EXERCISE REQUIREMENTS: With the records below as your source, retype each line exactly from the top down to the line that contains "It seems natural", and include that line.

DATA FOR REVIEW:
───

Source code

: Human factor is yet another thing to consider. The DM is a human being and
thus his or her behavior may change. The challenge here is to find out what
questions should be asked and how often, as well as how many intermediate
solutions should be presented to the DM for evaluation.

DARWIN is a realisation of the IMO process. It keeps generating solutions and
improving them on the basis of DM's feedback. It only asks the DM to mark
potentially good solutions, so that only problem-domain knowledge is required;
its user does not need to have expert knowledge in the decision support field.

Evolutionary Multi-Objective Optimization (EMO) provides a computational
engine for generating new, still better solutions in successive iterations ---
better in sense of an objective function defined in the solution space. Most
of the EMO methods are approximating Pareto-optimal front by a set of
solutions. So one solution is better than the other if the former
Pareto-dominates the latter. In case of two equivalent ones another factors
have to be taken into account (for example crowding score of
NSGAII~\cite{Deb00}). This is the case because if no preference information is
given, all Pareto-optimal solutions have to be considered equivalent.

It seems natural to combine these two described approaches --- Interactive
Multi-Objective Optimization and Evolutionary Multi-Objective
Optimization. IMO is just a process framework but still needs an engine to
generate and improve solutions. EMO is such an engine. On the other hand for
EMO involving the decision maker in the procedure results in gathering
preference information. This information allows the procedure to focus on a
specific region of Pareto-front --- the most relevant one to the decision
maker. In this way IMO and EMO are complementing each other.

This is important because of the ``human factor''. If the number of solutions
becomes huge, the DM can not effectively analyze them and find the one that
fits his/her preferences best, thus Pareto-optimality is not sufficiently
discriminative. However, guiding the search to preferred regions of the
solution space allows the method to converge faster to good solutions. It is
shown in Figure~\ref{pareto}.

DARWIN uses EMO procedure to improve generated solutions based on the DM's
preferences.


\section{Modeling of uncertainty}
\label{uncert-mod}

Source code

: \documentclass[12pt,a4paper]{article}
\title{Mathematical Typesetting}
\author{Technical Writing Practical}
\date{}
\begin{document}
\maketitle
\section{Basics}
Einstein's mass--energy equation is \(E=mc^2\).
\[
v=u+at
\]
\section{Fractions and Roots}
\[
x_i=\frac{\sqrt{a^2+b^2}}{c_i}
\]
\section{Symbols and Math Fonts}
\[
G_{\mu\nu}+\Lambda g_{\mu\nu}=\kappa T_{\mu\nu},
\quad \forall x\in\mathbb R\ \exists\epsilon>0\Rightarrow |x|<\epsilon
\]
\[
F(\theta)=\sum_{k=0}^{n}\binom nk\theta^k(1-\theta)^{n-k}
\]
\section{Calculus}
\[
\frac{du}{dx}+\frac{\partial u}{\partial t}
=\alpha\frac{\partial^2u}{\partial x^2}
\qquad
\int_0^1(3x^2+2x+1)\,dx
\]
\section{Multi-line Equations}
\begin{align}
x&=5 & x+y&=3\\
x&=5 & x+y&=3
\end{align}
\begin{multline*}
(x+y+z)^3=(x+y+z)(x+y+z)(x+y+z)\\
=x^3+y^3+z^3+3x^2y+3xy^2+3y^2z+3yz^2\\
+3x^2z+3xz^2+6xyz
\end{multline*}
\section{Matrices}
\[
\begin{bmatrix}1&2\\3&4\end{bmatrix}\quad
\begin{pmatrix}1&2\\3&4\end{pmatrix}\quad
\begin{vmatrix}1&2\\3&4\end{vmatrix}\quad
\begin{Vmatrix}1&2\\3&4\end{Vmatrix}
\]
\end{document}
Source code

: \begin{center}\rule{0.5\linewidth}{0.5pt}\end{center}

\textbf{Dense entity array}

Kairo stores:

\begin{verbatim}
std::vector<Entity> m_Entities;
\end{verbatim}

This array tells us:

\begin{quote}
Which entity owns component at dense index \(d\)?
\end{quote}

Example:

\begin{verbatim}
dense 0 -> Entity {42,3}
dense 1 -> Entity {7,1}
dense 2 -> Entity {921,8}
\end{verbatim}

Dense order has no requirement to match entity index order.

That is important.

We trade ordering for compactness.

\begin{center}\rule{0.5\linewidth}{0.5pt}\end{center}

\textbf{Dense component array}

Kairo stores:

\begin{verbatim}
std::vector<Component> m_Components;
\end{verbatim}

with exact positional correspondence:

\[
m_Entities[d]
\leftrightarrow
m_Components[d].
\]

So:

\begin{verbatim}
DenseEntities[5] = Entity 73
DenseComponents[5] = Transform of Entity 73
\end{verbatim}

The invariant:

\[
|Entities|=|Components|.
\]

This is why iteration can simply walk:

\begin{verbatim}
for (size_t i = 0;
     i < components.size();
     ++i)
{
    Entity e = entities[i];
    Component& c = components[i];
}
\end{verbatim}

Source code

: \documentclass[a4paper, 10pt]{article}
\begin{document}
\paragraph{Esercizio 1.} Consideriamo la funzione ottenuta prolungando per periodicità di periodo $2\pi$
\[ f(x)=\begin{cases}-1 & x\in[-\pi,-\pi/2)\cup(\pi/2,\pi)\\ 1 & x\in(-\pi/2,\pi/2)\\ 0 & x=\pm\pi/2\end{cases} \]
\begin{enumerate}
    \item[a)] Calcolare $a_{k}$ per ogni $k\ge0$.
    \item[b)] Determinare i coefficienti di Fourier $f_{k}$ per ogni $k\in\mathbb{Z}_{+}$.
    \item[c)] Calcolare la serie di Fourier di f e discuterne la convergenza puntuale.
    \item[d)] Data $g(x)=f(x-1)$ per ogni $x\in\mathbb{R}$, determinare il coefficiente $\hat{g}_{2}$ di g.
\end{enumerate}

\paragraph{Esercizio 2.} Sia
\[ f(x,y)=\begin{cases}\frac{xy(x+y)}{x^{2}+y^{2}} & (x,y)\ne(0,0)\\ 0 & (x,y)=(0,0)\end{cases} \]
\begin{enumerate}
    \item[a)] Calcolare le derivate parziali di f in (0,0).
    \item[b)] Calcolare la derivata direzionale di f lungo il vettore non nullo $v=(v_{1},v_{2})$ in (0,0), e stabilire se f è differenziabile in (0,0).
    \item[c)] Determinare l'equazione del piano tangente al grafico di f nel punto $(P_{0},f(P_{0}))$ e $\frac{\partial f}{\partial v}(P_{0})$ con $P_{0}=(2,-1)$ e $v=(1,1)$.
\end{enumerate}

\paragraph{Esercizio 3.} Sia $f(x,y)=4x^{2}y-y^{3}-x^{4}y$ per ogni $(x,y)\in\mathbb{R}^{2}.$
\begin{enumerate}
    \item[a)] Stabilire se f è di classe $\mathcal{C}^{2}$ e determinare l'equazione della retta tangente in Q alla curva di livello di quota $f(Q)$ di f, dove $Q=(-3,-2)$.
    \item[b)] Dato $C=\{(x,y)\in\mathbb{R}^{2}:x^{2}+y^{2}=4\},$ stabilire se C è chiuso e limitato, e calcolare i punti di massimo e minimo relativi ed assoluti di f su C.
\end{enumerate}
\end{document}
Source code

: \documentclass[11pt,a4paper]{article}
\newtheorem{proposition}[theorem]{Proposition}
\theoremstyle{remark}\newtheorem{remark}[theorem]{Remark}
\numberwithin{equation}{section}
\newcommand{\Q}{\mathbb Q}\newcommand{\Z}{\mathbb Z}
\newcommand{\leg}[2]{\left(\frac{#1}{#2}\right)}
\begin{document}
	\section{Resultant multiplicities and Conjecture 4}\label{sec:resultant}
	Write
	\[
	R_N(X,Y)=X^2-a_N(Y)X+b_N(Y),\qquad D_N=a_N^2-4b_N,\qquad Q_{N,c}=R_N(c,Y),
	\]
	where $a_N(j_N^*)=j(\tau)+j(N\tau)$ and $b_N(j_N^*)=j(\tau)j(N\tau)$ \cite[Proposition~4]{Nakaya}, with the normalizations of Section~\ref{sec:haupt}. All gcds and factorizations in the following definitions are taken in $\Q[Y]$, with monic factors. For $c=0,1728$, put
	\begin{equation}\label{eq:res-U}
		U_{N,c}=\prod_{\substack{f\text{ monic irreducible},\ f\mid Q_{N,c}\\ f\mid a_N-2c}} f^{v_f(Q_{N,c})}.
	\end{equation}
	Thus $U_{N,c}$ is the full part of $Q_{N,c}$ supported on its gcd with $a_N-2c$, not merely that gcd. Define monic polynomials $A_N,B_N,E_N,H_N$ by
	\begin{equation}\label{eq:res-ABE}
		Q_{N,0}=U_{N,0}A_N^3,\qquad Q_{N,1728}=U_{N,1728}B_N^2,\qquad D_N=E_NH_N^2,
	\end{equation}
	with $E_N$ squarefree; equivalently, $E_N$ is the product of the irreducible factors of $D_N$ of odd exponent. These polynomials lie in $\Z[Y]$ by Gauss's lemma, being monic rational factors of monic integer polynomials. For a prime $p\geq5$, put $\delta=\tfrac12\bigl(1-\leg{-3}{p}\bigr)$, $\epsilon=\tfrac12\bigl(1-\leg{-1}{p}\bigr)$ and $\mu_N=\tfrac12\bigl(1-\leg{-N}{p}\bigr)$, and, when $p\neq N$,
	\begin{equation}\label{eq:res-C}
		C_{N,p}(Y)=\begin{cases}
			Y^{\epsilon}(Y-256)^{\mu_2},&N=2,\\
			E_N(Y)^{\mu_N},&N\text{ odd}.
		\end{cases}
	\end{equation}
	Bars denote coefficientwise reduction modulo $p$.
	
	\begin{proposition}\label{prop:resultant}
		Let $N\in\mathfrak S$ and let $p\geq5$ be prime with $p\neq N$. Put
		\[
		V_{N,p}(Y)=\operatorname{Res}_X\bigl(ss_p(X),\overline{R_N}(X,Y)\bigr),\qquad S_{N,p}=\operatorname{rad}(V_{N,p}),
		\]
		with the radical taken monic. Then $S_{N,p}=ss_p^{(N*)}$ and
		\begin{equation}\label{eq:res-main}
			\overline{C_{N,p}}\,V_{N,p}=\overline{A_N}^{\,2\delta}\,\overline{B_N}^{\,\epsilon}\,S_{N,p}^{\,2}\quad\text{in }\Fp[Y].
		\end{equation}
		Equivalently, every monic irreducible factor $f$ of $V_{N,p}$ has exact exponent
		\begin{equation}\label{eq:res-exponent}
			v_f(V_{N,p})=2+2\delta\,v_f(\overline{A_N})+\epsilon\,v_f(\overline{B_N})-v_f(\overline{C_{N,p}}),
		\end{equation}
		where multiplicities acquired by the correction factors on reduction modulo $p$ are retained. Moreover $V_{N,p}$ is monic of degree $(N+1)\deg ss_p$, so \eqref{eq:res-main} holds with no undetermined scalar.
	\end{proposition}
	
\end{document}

───

WRITTEN RESPONSE:
Source code

: Human factor is yet another thing to consider. The DM is a human being and
thus his or her behavior may change. The challenge here is to find out what
questions should be asked and how often, as well as how many intermediate
solutions should be presented to the DM for evaluation.

DARWIN is a realisation of the IMO process. It keeps generating solutions and
improving them on the basis of DM's feedback. It only asks the DM to mark
potentially good solutions, so that only problem-domain knowledge is required;
its user does not need to have expert knowledge in the decision support field.

Evolutionary Multi-Objective Optimization (EMO) provides a computational
engine for generating new, still better solutions in successive iterations ---
better in sense of an objective function defined in the solution space. Most
of the EMO methods are approximating Pareto-optimal front by a set of
solutions. So one solution is better than the other if the former
Pareto-dominates the latter. In case of two equivalent ones another factors
have to be taken into account (for example crowding score of
NSGAII~\cite{Deb00}). This is the case because if no preference information is
given, all Pareto-optimal solutions have to be considered equivalent.

It seems natural to combine these two described approaches --- Interactive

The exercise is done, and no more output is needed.